A sharp pain hit his solar plexus and he opened his eyes. He missed her—her bright blue eyes, her kind smile, her amazing cooking, and her ability to calm the raging monster he’d had inside him after the deaths of his parents and little sister in a house fire. That one brief summer he’d had with her had been the best time of his life, but at some point, those memories had become too painful, too bittersweet. He couldn’t afford sentimentality. Couldn’t stomach wondering what she would think of him and the killer he’d become.
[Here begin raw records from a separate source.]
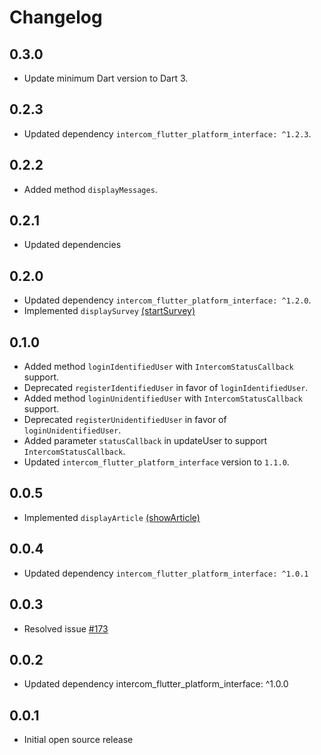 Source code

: # Changelog

## 0.3.0

* Update minimum Dart version to Dart 3.

## 0.2.3

* Updated dependency `intercom_flutter_platform_interface: ^1.2.3`.

## 0.2.2

* Added method `displayMessages`.

## 0.2.1

* Updated dependencies

## 0.2.0

* Updated dependency `intercom_flutter_platform_interface: ^1.2.0`.
* Implemented `displaySurvey` [(startSurvey)](https://developers.intercom.com/installing-intercom/docs/intercom-javascript#intercomstartsurvey-surveyid)

## 0.1.0

* Added method `loginIdentifiedUser` with `IntercomStatusCallback` support.
* Deprecated `registerIdentifiedUser` in favor of `loginIdentifiedUser`.
* Added method `loginUnidentifiedUser` with `IntercomStatusCallback` support.
* Deprecated `registerUnidentifiedUser` in favor of `loginUnidentifiedUser`.
* Added parameter `statusCallback` in updateUser to support `IntercomStatusCallback`.
* Updated `intercom_flutter_platform_interface` version to `1.1.0`.

## 0.0.5

* Implemented `displayArticle` [(showArticle)](https://developers.intercom.com/installing-intercom/docs/intercom-javascript#intercomshowarticle-articleid)

## 0.0.4

* Updated dependency `intercom_flutter_platform_interface: ^1.0.1`

## 0.0.3

* Resolved issue [#173](https://github.com/v3rm0n/intercom_flutter/issues/173)

## 0.0.2

* Updated dependency intercom_flutter_platform_interface: ^1.0.0

## 0.0.1

* Initial open source release
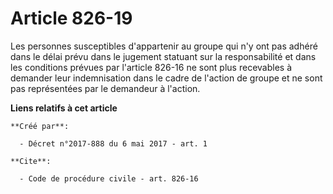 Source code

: # Article 826-19

Les personnes susceptibles d'appartenir au groupe qui n'y ont pas adhéré dans le délai prévu dans le jugement statuant sur la
responsabilité et dans les conditions prévues par l'article 826-16 ne sont plus recevables à demander leur indemnisation dans
le cadre de l'action de groupe et ne sont pas représentées par le demandeur à l'action.

**Liens relatifs à cet article**

	**Créé par**:

	  - Décret n°2017-888 du 6 mai 2017 - art. 1

	**Cite**:

	  - Code de procédure civile - art. 826-16
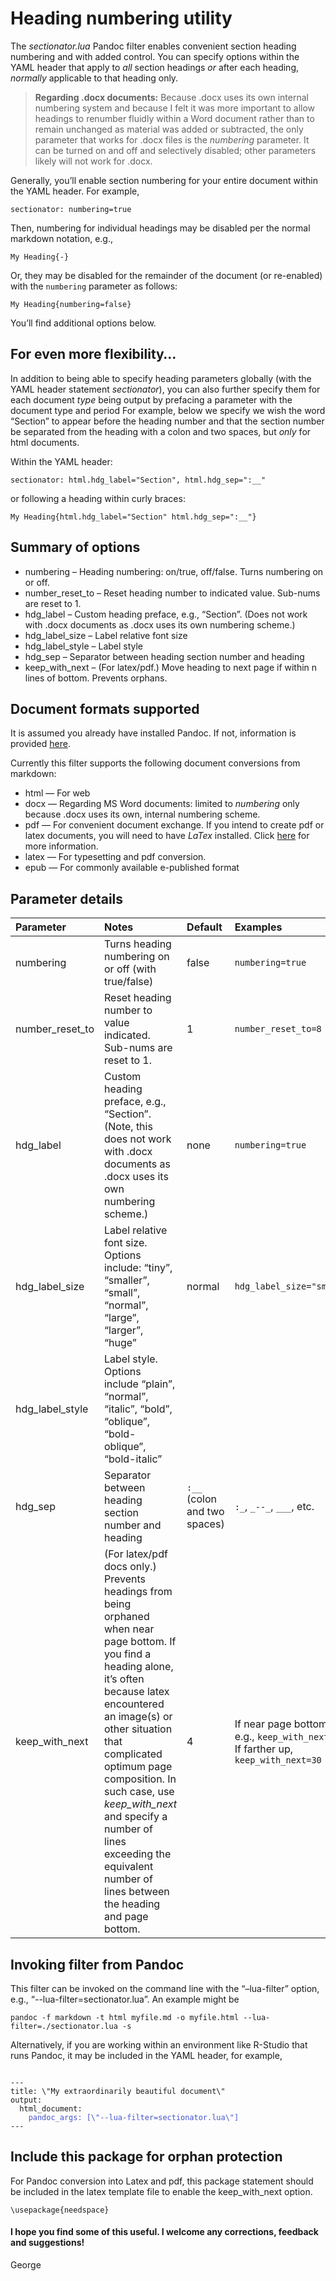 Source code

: # <span style="font-style:normal; font-weight:normal; font-size:1.0em; "></span>Heading numbering utility

The *sectionator.lua* Pandoc filter enables convenient section heading
numbering and with added control. You can specify options within the
YAML header that apply to *all* section headings *or* after each
heading, *normally* applicable to that heading only.

> **Regarding .docx documents:** Because .docx uses its own internal
> numbering system and because I felt it was more important to allow
> headings to renumber fluidly within a Word document rather than to
> remain unchanged as material was added or subtracted, the only
> parameter that works for .docx files is the *numbering* parameter. It
> can be turned on and off and selectively disabled; other parameters
> likely will not work for .docx.

Generally, you’ll enable section numbering for your entire document
within the YAML header. For example,

`sectionator: numbering=true`

Then, numbering for individual headings may be disabled per the normal
markdown notation, e.g.,

`My Heading{-}`

Or, they may be disabled for the remainder of the document (or
re-enabled) with the `numbering` parameter as follows:

`My Heading{numbering=false}`

You’ll find additional options below.

## <span style="font-style:normal; font-weight:normal; font-size:1.0em; "></span>For even more flexibility…

In addition to being able to specify heading parameters globally (with
the YAML header statement *sectionator*), you can also further specify
them for each document *type* being output by prefacing a parameter with
the document type and period For example, below we specify we wish the
word “Section” to appear before the heading number and that the section
number be separated from the heading with a colon and two spaces, but
*only* for html documents.

Within the YAML header:

`sectionator: html.hdg_label="Section", html.hdg_sep=":__"`

or following a heading within curly braces:

`My Heading{html.hdg_label="Section" html.hdg_sep=":__"}`

## <span style="font-style:normal; font-weight:normal; font-size:1.0em; "></span>Summary of options

- numbering – Heading numbering: on/true, off/false. Turns numbering on
  or off.
- number_reset_to – Reset heading number to indicated value. Sub-nums
  are reset to 1.
- hdg_label – Custom heading preface, e.g., “Section”. (Does not work
  with .docx documents as .docx uses its own numbering scheme.)
- hdg_label_size – Label relative font size
- hdg_label_style – Label style
- hdg_sep – Separator between heading section number and heading
- keep_with_next – (For latex/pdf.) Move heading to next page if within
  n lines of bottom. Prevents orphans.

## <span style="font-style:normal; font-weight:normal; font-size:1.0em; "></span>Document formats supported

It is assumed you already have installed Pandoc. If not, information is
provided [here](https://pandoc.org/installing.html).

Currently this filter supports the following document conversions from
markdown:

- html — For web
- docx — Regarding MS Word documents: limited to *numbering* only
  because .docx uses its own, internal numbering scheme.
- pdf — For convenient document exchange. If you intend to create pdf or
  latex documents, you will need to have *LaTex* installed. Click
  [here](https://www.latex-project.org/get/) for more information.
- latex — For typesetting and pdf conversion.
- epub — For commonly available e-published format

## <span style="font-style:normal; font-weight:normal; font-size:1.0em; "></span>Parameter details

| Parameter | Notes | Default | Examples |
|:---|:---|:---|:---|
| numbering | Turns heading numbering on or off (with true/false) | false | `numbering=true` |
| number_reset_to | Reset heading number to value indicated. Sub-nums are reset to 1. | 1 | `number_reset_to=8` |
| hdg_label | Custom heading preface, e.g., “Section”. (Note, this does not work with .docx documents as .docx uses its own numbering scheme.) | none | `numbering=true` |
| hdg_label_size | Label relative font size. Options include: “tiny”, “smaller”, “small”, “normal”, “large”, “larger”, “huge” | normal | `hdg_label_size="small"` |
| hdg_label_style | Label style. Options include “plain”, “normal”, “italic”, “bold”, “oblique”, “bold-oblique”, “bold-italic” |  |  |
| hdg_sep | Separator between heading section number and heading | `:__` (colon and two spaces) | `:_`, `_--_`, `___`, etc. |
| keep_with_next | (For latex/pdf docs only.) Prevents headings from being orphaned when near page bottom. If you find a heading alone, it’s often because latex encountered an image(s) or other situation that complicated optimum page composition. In such case, use *keep_with_next* and specify a number of lines exceeding the equivalent number of lines between the heading and page bottom. | 4 | If near page bottom, e.g., `keep_with_next=5`. If farther up, `keep_with_next=30` |

## <span style="font-style:normal; font-weight:normal; font-size:1.0em; "></span>Invoking filter from Pandoc

This filter can be invoked on the command line with the “–lua-filter”
option, e.g., “--lua-filter=sectionator.lua”. An example might be

`pandoc -f markdown -t html myfile.md -o myfile.html --lua-filter=./sectionator.lua -s`

Alternatively, if you are working within an environment like R-Studio
that runs Pandoc, it may be included in the YAML header, for example,

<pre><code>
---
title: \"My extraordinarily beautiful document\" 
output:
  html_document:
    <span style="color:#45c">pandoc_args: [\"--lua-filter=sectionator.lua\"]</span>
---
</code></pre>

## <span style="font-style:normal; font-weight:normal; font-size:1.0em; "></span>Include this package for orphan protection

For Pandoc conversion into Latex and pdf, this package statement should
be included in the latex template file to enable the keep_with_next
option.

`\usepackage{needspace}`

#### <span style="font-style:normal; font-weight:normal; font-size:1.0em; "></span>I hope you find some of this useful. I welcome any corrections, feedback and suggestions!

George
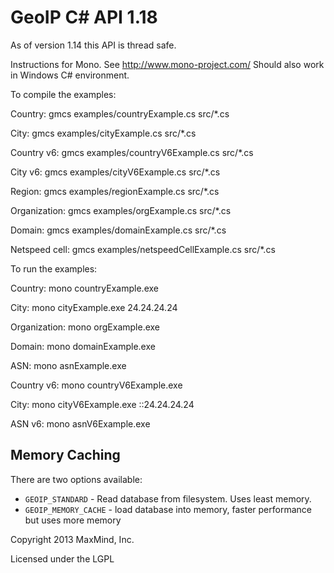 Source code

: # GeoIP C# API 1.18

As of version 1.14 this API is thread safe.

Instructions for Mono. See http://www.mono-project.com/
Should also work in Windows C# environment.

To compile the examples:

Country:
gmcs examples/countryExample.cs src/*.cs

City:
gmcs examples/cityExample.cs src/*.cs

Country v6:
gmcs examples/countryV6Example.cs src/*.cs

City v6:
gmcs examples/cityV6Example.cs src/*.cs

Region:
gmcs examples/regionExample.cs src/*.cs

Organization:
gmcs examples/orgExample.cs src/*.cs

Domain:
gmcs examples/domainExample.cs src/*.cs

Netspeed cell:
gmcs examples/netspeedCellExample.cs src/*.cs

To run the examples:

Country:
mono countryExample.exe

City:
mono cityExample.exe 24.24.24.24

Organization:
mono orgExample.exe

Domain:
mono domainExample.exe

ASN:
mono asnExample.exe

Country v6:
mono countryV6Example.exe

City:
mono cityV6Example.exe ::24.24.24.24

ASN v6:
mono asnV6Example.exe

## Memory Caching

There are two options available:

* `GEOIP_STANDARD` - Read database from filesystem. Uses least memory.
* `GEOIP_MEMORY_CACHE` - load database into memory, faster performance
  but uses more memory

Copyright 2013 MaxMind, Inc.

Licensed under the LGPL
Savanna’s bathroom was as impressive as the main living area. Double sinks with a marble counter, a jetted spa tub, a shower big enough to fit four people in. A linen closet held towels, bottles of fancy lotions, a host of multi-colored nail polish and miscellaneous toiletries. He absently noted there was only one toothbrush in the vanity drawer where she kept her toothpaste and floss.
Grabbing the chair that sat at a dressing table, he checked the ceiling lights and fan, just as he’d double checked all the fixtures in the living room, regardless of what she’d said. Things changed; she could have checked the lights and smoke detectors two days ago for all he knew and the bastard stalking her had paid her a visit since.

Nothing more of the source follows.